Saved data entries:
--

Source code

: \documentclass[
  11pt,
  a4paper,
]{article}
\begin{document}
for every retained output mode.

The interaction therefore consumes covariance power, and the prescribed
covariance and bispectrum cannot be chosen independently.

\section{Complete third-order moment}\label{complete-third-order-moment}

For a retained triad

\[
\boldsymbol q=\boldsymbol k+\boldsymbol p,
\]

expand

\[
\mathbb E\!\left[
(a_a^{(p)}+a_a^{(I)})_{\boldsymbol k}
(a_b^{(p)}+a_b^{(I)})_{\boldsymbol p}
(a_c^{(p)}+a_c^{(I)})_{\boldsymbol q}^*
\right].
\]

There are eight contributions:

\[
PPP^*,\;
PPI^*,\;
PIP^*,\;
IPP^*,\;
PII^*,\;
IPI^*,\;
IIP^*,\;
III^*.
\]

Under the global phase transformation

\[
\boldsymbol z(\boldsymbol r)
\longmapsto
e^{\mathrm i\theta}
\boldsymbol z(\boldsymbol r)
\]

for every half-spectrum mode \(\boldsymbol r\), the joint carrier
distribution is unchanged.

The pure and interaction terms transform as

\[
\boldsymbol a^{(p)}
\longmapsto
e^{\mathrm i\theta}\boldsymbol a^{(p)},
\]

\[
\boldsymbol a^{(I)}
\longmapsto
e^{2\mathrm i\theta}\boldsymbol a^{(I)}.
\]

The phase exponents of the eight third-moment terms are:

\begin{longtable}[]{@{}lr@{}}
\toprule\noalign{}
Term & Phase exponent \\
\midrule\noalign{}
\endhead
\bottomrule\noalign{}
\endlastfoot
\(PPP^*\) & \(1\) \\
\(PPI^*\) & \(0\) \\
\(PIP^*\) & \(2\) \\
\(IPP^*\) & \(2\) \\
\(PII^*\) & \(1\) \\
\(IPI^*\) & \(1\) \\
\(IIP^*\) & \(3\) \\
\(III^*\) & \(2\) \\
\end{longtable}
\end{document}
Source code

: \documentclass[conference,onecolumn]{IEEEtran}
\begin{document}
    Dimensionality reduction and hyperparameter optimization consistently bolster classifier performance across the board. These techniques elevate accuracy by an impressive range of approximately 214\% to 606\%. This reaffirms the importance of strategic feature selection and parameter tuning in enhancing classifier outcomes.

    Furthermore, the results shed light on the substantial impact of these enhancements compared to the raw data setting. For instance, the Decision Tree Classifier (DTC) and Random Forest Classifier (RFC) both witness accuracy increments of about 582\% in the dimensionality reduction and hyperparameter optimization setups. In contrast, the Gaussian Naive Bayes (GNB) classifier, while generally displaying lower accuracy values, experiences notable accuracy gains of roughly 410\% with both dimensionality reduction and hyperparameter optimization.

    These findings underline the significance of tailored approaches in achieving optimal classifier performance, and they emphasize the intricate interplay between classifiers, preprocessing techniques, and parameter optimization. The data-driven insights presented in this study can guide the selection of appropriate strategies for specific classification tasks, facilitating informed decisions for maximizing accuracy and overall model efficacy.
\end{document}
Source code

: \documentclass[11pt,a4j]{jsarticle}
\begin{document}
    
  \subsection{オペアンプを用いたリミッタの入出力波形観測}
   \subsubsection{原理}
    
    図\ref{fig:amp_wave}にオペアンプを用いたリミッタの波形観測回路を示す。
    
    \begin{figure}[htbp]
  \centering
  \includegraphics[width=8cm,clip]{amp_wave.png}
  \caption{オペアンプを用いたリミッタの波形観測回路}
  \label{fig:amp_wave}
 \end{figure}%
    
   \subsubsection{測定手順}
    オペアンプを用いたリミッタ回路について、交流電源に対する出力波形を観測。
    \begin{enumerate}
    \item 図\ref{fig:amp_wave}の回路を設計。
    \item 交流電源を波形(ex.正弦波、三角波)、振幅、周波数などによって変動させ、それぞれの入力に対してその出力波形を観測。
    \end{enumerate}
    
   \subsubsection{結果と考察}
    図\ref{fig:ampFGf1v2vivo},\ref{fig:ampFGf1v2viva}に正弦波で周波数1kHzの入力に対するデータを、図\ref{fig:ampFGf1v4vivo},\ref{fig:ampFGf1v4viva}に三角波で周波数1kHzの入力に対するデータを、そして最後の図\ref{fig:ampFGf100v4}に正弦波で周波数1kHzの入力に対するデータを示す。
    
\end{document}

--

TO DO: Every line in the records above that contains the word "theta" is to be copied out.

TASK ANSWER:
e^{\mathrm i\theta}
e^{\mathrm i\theta}\boldsymbol a^{(p)},
e^{2\mathrm i\theta}\boldsymbol a^{(I)}.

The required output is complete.